[Stored data]
+ + +

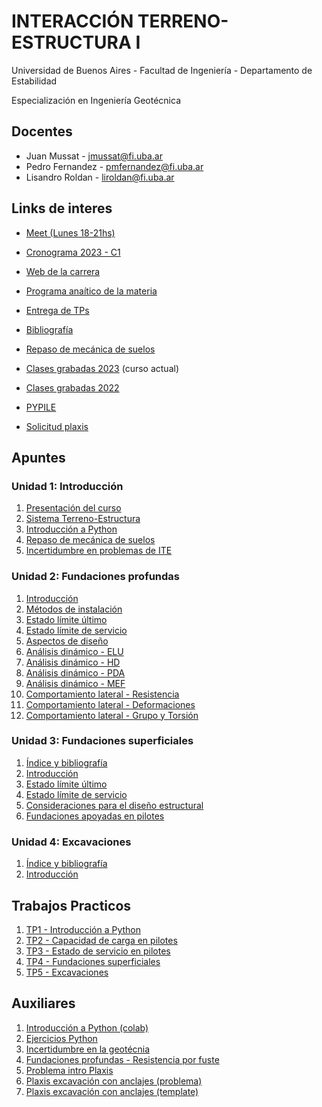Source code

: # INTERACCIÓN TERRENO-ESTRUCTURA I
Universidad de Buenos Aires - Facultad de Ingeniería - Departamento de Estabilidad

Especialización en Ingeniería Geotécnica

## Docentes

* Juan Mussat - jmussat@fi.uba.ar
* Pedro Fernandez - pmfernandez@fi.uba.ar
* Lisandro Roldan - liroldan@fi.uba.ar

## Links de interes

* [Meet (Lunes 18-21hs)](https://meet.google.com/awb-ytqe-oqe)

* [Cronograma 2023 - C1](https://docs.google.com/spreadsheets/d/1rhYaUCbZ4z_ov3hhh-SxToC-97Gt-GrMrg4mnnPtKXU/edit?usp=sharing)

* [Web de la carrera](https://campus.fi.uba.ar/course/view.php?id=3350)

* [Programa anaítico de la materia](https://campus.fi.uba.ar/pluginfile.php/494028/mod_resource/content/1/Interacci%C3%B3n%20Terreno%20-%20Estructura%20I.pdf)

* [Entrega de TPs](https://forms.gle/N7VfRzV8p7VzLSNm8)

* [Bibliografía](https://drive.google.com/drive/folders/1G-GwdJjAClMhnhLl3PN4o1ekad4BwOSd?usp=sharing)

* [Repaso de mecánica de suelos](https://www.youtube.com/playlist?list=PLQX7AAuxwaHb3Mzc5YDTNqYvbgGUQq3yB)

* [Clases grabadas 2023](https://youtube.com/playlist?list=PLQX7AAuxwaHZVdZBnysGMEaogPLU3DojQ) (curso actual)

* [Clases grabadas 2022](https://www.youtube.com/playlist?list=PLQX7AAuxwaHa4hMKon7u5L6pT0TtMO3IL)

* [PYPILE](https://www.yongtechnology.com/pypile/#:~:text=PyPile%20is%20a%20lateral%20pile,sections%20and%20custom%20cross%20section.)

* [Solicitud plaxis](https://forms.gle/koKTm1nvTfd2zh696)


## Apuntes

### Unidad 1: Introducción

1. [Presentación del curso](https://github.com/roldanlisandro/Fiuba-Geotecnia-ITE1/blob/main/Apuntes/1000%20Presentaci%C3%B3n%20curso.pdf)
2. [Sistema Terreno-Estructura](https://github.com/roldanlisandro/Fiuba-Geotecnia-ITE1/blob/main/Apuntes/1001%20Sistema%20Terreno-Estructura.pdf)
3. [Introducción a Python](https://github.com/roldanlisandro/Fiuba-Geotecnia-ITE1/blob/main/Apuntes/1002%20Introducci%C3%B3n%20a%20Python.pdf)
4. [Repaso de mecánica de suelos](https://github.com/roldanlisandro/Fiuba-Geotecnia-ITE1/blob/main/Apuntes/1104%20Repaso%20mecanica%20de%20suelos.pdf)
5. [Incertidumbre en problemas de ITE](https://github.com/roldanlisandro/Fiuba-Geotecnia-ITE1/blob/main/Apuntes/1103%20La%20incertidumbre%20en%20los%20problemas%20de%20interaccion.pdf)

### Unidad 2: Fundaciones profundas
1. [Introducción](https://github.com/roldanlisandro/Fiuba-Geotecnia-ITE1/blob/main/Apuntes/1201%20Fundaciones%20profundas%20-%20Introducci%C3%B3n.pdf)
2. [Métodos de instalación](https://github.com/roldanlisandro/Fiuba-Geotecnia-ITE1/blob/main/Apuntes/1202%20Fundaciones%20profundas%20-%20Metodos%20de%20instalacion.pdf)
3. [Estado límite último](https://github.com/roldanlisandro/Fiuba-Geotecnia-ITE1/blob/main/Apuntes/1203%20Fundaciones%20profundas%20-%20ELU.pdf)
4. [Estado límite de servicio](https://github.com/roldanlisandro/Fiuba-Geotecnia-ITE1/blob/main/Apuntes/1204%20Fundaciones%20profundas%20-%20SLS.pdf)
5. [Aspectos de diseño](https://github.com/roldanlisandro/Fiuba-Geotecnia-ITE1/blob/main/Apuntes/1207%20Fundaciones%20profundas%20-%20Aspectos%20de%20dise%C3%B1o.pdf)
6. [Análisis dinámico - ELU](https://github.com/roldanlisandro/Fiuba-Geotecnia-ITE1/blob/main/Apuntes/1208%20Analisis%20dinamico%20pilotes%20-%20ELU.pdf)
7. [Análisis dinámico - HD](https://github.com/roldanlisandro/Fiuba-Geotecnia-ITE1/blob/main/Apuntes/1209%20Analisis%20dinamico%20pilotes%20-%20HD.pdf)
8. [Análisis dinámico - PDA](https://github.com/roldanlisandro/Fiuba-Geotecnia-ITE1/blob/main/Apuntes/1210%20Analisis%20dinamico%20pilotes%20-%20PDA.pdf)
9. [Análisis dinámico - MEF](https://github.com/roldanlisandro/Fiuba-Geotecnia-ITE1/blob/main/Apuntes/1211%20Analisis%20dinamico%20pilotes%20-%20MEF.pdf)
10. [Comportamiento lateral - Resistencia](https://github.com/roldanlisandro/Fiuba-Geotecnia-ITE1/blob/main/Apuntes/1212%20Comportamiento%20lateral%20de%20pilotes%20-%20Resistencia%20ultima.pdf)
11. [Comportamiento lateral - Deformaciones](https://github.com/roldanlisandro/Fiuba-Geotecnia-ITE1/blob/main/Apuntes/1213%20Comportamiento%20lateral%20de%20pilotes%20-%20Deformaciones.pdf)
12. [Comportamiento lateral - Grupo y Torsión](https://github.com/roldanlisandro/Fiuba-Geotecnia-ITE1/blob/main/Apuntes/1214%20Comportamiento%20lateral%20de%20pilotes%20-%20Grupo%20y%20Torsion.pdf)

### Unidad 3: Fundaciones superficiales
1. [Índice y bibliografía](https://github.com/roldanlisandro/Fiuba-Geotecnia-ITE1/blob/main/Apuntes/1300%20Fundaciones%20superficiales.pdf)
2. [Introducción](https://github.com/roldanlisandro/Fiuba-Geotecnia-ITE1/blob/main/Apuntes/1301%20Fundaciones%20superficiales%20-%20Introduccion.pdf)
3. [Estado límite último](https://github.com/roldanlisandro/Fiuba-Geotecnia-ITE1/blob/main/Apuntes/1302%20Fundaciones%20superficiales%20-%20ULS.pdf)
4. [Estado límite de servicio](https://github.com/roldanlisandro/Fiuba-Geotecnia-ITE1/blob/main/Apuntes/1303%20Fundaciones%20superficiales%20-%20SLS.pdf)
5. [Consideraciones para el diseño estructural](https://github.com/roldanlisandro/Fiuba-Geotecnia-ITE1/blob/main/Apuntes/1304%20Fundaciones%20superficiales%20-%20Consideraciones%20para%20el%20diseno%20estructural.pdf)
6. [Fundaciones apoyadas en pilotes](https://github.com/roldanlisandro/Fiuba-Geotecnia-ITE1/blob/main/Apuntes/1305%20Fundaciones%20superficiales%20-%20Fundaciones%20apoyadas%20en%20pilotes.pdf)

### Unidad 4: Excavaciones
1. [Índice y bibliografía](https://github.com/roldanlisandro/Fiuba-Geotecnia-ITE1/blob/main/Apuntes/1400%20Excavaciones.pdf)
2. [Introducción](https://github.com/roldanlisandro/Fiuba-Geotecnia-ITE1/blob/main/Apuntes/1401%20Excavaciones%20-%20Introduccion.pdf)

## Trabajos Practicos

1. [TP1 - Introducción a Python](https://github.com/roldanlisandro/Fiuba-Geotecnia-ITE1/blob/main/Trabajos%20Practicos/TP1%20-%20Intro%20a%20Python.ipynb)
2. [TP2 - Capacidad de carga en pilotes](https://github.com/roldanlisandro/Fiuba-Geotecnia-ITE1/blob/main/Trabajos%20Practicos/TP2%20-%20Capacidad%20de%20carga%20en%20pilotes.ipynb)
3. [TP3 - Estado de servicio en pilotes](https://github.com/roldanlisandro/Fiuba-Geotecnia-ITE1/blob/main/Trabajos%20Practicos/TP3%20-%20SLS%20-%20Pilotes.ipynb)
4. [TP4 - Fundaciones superficiales](https://github.com/roldanlisandro/Fiuba-Geotecnia-ITE1/blob/main/Trabajos%20Practicos/TP4%20-%20Fundaciones%20superficiales.ipynb)
5. [TP5 - Excavaciones](https://github.com/roldanlisandro/Fiuba-Geotecnia-ITE1/blob/main/Trabajos%20Practicos/TP5%20-%20Excavaciones.ipynb)

## Auxiliares
1. [Introducción a Python (colab)](https://github.com/roldanlisandro/Fiuba-Geotecnia-ITE1/blob/main/Auxiliares/Introduccion_a_Python.ipynb)
2. [Ejercicios Python](https://github.com/roldanlisandro/Fiuba-Geotecnia-ITE1/blob/main/Auxiliares/Ejercicios%20Python.ipynb)
3. [Incertidumbre en la geotécnia](https://github.com/roldanlisandro/Fiuba-Geotecnia-ITE1/blob/main/Auxiliares/Incertidumbre%20en%20geotecnia.ipynb)
4. [Fundaciones profundas - Resistencia por fuste](https://github.com/roldanlisandro/Fiuba-Geotecnia-ITE1/blob/main/Auxiliares/Fundaciones_profundas_Resistencia_por_fuste.ipynb)
5. [Problema intro Plaxis](https://github.com/roldanlisandro/Fiuba-Geotecnia-ITE1/blob/main/Auxiliares/1602%20Plaxis.pdf)
6. [Plaxis excavación con anclajes (problema)](https://github.com/roldanlisandro/Fiuba-Geotecnia-ITE1/blob/main/Auxiliares/Ejemplo%20plaxis%202.pdf)
7. [Plaxis excavación con anclajes (template)](https://github.com/roldanlisandro/Fiuba-Geotecnia-ITE1/blob/main/Auxiliares/excavacion_anclajes_plaxis.zip)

+ + +

*About this task*: Take every line from the data above that holds "Unidad" and copy it out.

*Output of the exercise*:
### Unidad 1: Introducción
### Unidad 2: Fundaciones profundas
### Unidad 3: Fundaciones superficiales
### Unidad 4: Excavaciones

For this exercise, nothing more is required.